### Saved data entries
=== Begin Enclosure ===
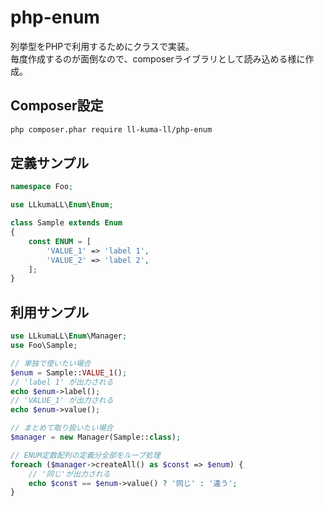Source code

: # php-enum
列挙型をPHPで利用するためにクラスで実装。  
毎度作成するのが面倒なので、composerライブラリとして読み込める様に作成。

## Composer設定

```bash
php composer.phar require ll-kuma-ll/php-enum
```

## 定義サンプル

```php
namespace Foo;

use LLkumaLL\Enum\Enum;

class Sample extends Enum
{
    const ENUM = [
        'VALUE_1' => 'label 1',
        'VALUE_2' => 'label 2',
    ];
}
```

## 利用サンプル

```php
use LLkumaLL\Enum\Manager;
use Foo\Sample;

// 単独で使いたい場合
$enum = Sample::VALUE_1();
// 'label 1' が出力される
echo $enum->label();
// 'VALUE_1' が出力される
echo $enum->value();

// まとめて取り扱いたい場合
$manager = new Manager(Sample::class);

// ENUM定数配列の定義分全部をループ処理
foreach ($manager->createAll() as $const => $enum) {
    // '同じ'が出力される
    echo $const == $enum->value() ? '同じ' : '違う';
}
```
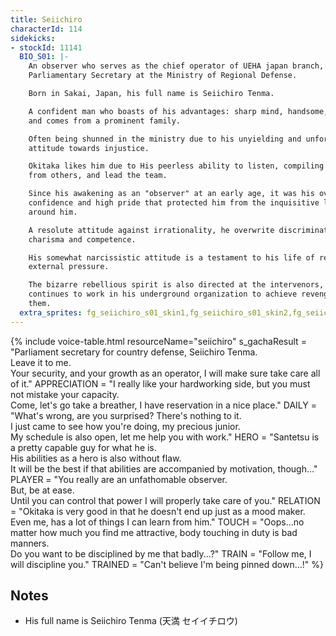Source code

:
 ```yaml
---
title: Seiichiro
characterId: 114
sidekicks:
- stockId: 11141
  BIO_S01: |-
    An observer who serves as the chief operator of UEHA japan branch, also the
    Parliamentary Secretary at the Ministry of Regional Defense.

    Born in Sakai, Japan, his full name is Seiichiro Tenma.

    A confident man who boasts of his advantages: sharp mind, handsome, athletic,
    and comes from a prominent family.

    Often being shunned in the ministry due to his unyielding and unforgiving
    attitude towards injustice.

    Okitaka likes him due to His peerless ability to listen, compiling information
    from others, and lead the team.

    Since his awakening as an "observer" at an early age, it was his overwhelming
    confidence and high pride that protected him from the inquisitive looks of those
    around him.

    A resolute attitude against irrationality, he overwrite discrimination with his
    charisma and competence.

    His somewhat narcissistic attitude is a testament to his life of resisting
    external pressure.

    The bizarre rebellious spirit is also directed at the intervenors, and he
    continues to work in his underground organization to achieve revenge against
    them.
  extra_sprites: fg_seiichiro_s01_skin1,fg_seiichiro_s01_skin2,fg_seiichiro_s01_skin3,fg_seiichiro_s01_skin4
---
```


{% include voice-table.html resourceName="seiichiro"
s_gachaResult = "Parliament secretary for country defense, Seiichiro Tenma.<br>Leave it to me.<br>Your security, and your growth as an operator, I will make sure take care all of it."
APPRECIATION = "I really like your hardworking side, but you must not mistake your capacity.<br>Come, let's go take a breather, I have reservation in a nice place."
DAILY = "What's wrong, are you surprised? There's nothing to it.<br>I just came to see how you're doing, my precious junior.<br>My schedule is also open, let me help you with work."
HERO = "Santetsu is a pretty capable guy for what he is.<br>His abilities as a hero is also without flaw.<br>It will be the best if that abilities are accompanied by motivation, though…"
PLAYER = "You really are an unfathomable observer.<br>But, be at ease.<br> Until you can control that power I will properly take care of you."
RELATION = "Okitaka is very good in that he doesn't end up just as a mood maker.<br>Even me, has a lot of things I can learn from him."
TOUCH = "Oops…no matter how much you find me attractive, body touching in duty is bad manners.<br>Do you want to be disciplined by me that badly...?"
TRAIN = "Follow me, I will discipline you."
TRAINED = "Can't believe I'm being pinned down…!"
%}

## Notes
- His full name is Seiichiro Tenma (天満 セイイチロウ)
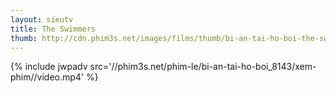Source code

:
 ```yaml
---
layout: sieutv
title: The Swimmers
thumb: http://cdn.phim3s.net/images/films/thumb/bi-an-tai-ho-boi-the-swimmers-2014.jpg
---
```

{% include jwpadv src='//phim3s.net/phim-le/bi-an-tai-ho-boi_8143/xem-phim//video.mp4' %}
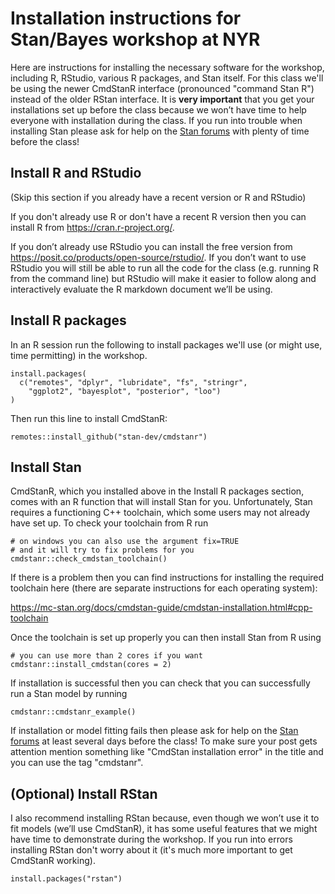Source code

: # Installation instructions for Stan/Bayes workshop at NYR

Here are instructions for installing the necessary software for the workshop, including R, RStudio, various R packages, and Stan itself. For this class we'll be using the newer CmdStanR interface (pronounced "command Stan R") instead of the older RStan interface. It is **very important** that you get your installations set up before the class because we won’t have time to help everyone with installation during the class. If you run into trouble when installing Stan please ask for help on the [Stan forums](https://discourse.mc-stan.org/) with plenty of time before the class! 

## Install R and RStudio

(Skip this section if you already have a recent version or R and RStudio)

If you don't already use R or don't have a recent R version then you can install R from <https://cran.r-project.org/>. 

If you don’t already use RStudio you can install the free version from <https://posit.co/products/open-source/rstudio/>. If you don’t want to use RStudio you will still be able to run all the code for the class (e.g. running R from the command line) but RStudio will make it easier to follow along and interactively evaluate the R markdown document we’ll be using. 

## Install R packages

In an R session run the following to install packages we'll use (or might use, time permitting) in the workshop.

```
install.packages(
  c("remotes", "dplyr", "lubridate", "fs", "stringr", 
    "ggplot2", "bayesplot", "posterior", "loo")
)
```

Then run this line to install CmdStanR:

```
remotes::install_github("stan-dev/cmdstanr")
```



## Install Stan

CmdStanR, which you installed above in the Install R packages section, comes with an R function that will install Stan for you. Unfortunately, Stan requires a functioning C++ toolchain, which some users may not already have set up. To check your toolchain from R run 

```
# on windows you can also use the argument fix=TRUE 
# and it will try to fix problems for you
cmdstanr::check_cmdstan_toolchain() 
```

If there is a problem then you can find instructions for installing the required toolchain here (there are separate instructions for each operating system):

<https://mc-stan.org/docs/cmdstan-guide/cmdstan-installation.html#cpp-toolchain>

Once the toolchain is set up properly you can then install Stan from R using 

```
# you can use more than 2 cores if you want
cmdstanr::install_cmdstan(cores = 2) 
```

If installation is successful then you can check that you can successfully run a Stan model by running

```
cmdstanr::cmdstanr_example()
```

If installation or model fitting fails then please ask for help on the [Stan forums](https://discourse.mc-stan.org/) at least several days before the class! To make sure your post gets attention mention something like "CmdStan installation error" in the title and you can use the tag "cmdstanr". 


## (Optional) Install RStan

I also recommend installing RStan because, even though we won’t use it to fit models (we’ll use CmdStanR), it has some useful features that we might have time to demonstrate during the workshop. If you run into errors installing RStan don't worry about it (it's much more important to get CmdStanR working). 

```
install.packages("rstan")
```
=== End Enclosure ===
### Requirement
Copy out every line above where "take" is present.

### Response area
s_gachaResult = "Parliament secretary for country defense, Seiichiro Tenma.<br>Leave it to me.<br>Your security, and your growth as an operator, I will make sure take care all of it."
APPRECIATION = "I really like your hardworking side, but you must not mistake your capacity.<br>Come, let's go take a breather, I have reservation in a nice place."
PLAYER = "You really are an unfathomable observer.<br>But, be at ease.<br> Until you can control that power I will properly take care of you."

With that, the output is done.